Data for analysis below:

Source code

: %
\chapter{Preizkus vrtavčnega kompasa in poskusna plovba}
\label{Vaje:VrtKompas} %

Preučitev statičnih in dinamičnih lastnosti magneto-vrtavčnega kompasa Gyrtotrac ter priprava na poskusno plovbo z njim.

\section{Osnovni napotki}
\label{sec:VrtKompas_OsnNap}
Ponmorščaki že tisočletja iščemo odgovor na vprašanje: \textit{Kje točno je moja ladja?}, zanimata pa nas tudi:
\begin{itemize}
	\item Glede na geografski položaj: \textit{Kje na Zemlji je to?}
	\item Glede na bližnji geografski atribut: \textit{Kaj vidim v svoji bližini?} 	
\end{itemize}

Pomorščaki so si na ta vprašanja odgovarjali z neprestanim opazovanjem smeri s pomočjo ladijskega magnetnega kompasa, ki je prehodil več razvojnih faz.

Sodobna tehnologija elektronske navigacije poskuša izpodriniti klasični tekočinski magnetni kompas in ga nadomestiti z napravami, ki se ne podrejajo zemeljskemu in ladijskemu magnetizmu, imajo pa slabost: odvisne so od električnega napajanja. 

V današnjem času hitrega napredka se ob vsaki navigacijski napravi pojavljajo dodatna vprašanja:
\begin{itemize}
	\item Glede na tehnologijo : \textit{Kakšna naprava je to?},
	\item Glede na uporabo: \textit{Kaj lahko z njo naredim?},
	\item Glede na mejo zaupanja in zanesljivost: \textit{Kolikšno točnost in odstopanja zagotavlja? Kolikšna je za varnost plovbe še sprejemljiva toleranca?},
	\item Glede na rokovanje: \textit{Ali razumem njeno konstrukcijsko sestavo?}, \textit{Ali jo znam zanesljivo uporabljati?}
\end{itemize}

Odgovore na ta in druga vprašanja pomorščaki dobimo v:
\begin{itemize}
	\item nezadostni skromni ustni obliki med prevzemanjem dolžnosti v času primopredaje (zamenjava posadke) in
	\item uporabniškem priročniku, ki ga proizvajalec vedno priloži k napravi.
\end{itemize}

End of Data for analysis.

What needs to be done =
In the entries above, find each line that includes the string "Glede" and copy it.

Output of the exercise =
	\item Glede na geografski položaj: \textit{Kje na Zemlji je to?}
	\item Glede na bližnji geografski atribut: \textit{Kaj vidim v svoji bližini?} 	
	\item Glede na tehnologijo : \textit{Kakšna naprava je to?},
	\item Glede na uporabo: \textit{Kaj lahko z njo naredim?},
	\item Glede na mejo zaupanja in zanesljivost: \textit{Kolikšno točnost in odstopanja zagotavlja? Kolikšna je za varnost plovbe še sprejemljiva toleranca?},
	\item Glede na rokovanje: \textit{Ali razumem njeno konstrukcijsko sestavo?}, \textit{Ali jo znam zanesljivo uporabljati?}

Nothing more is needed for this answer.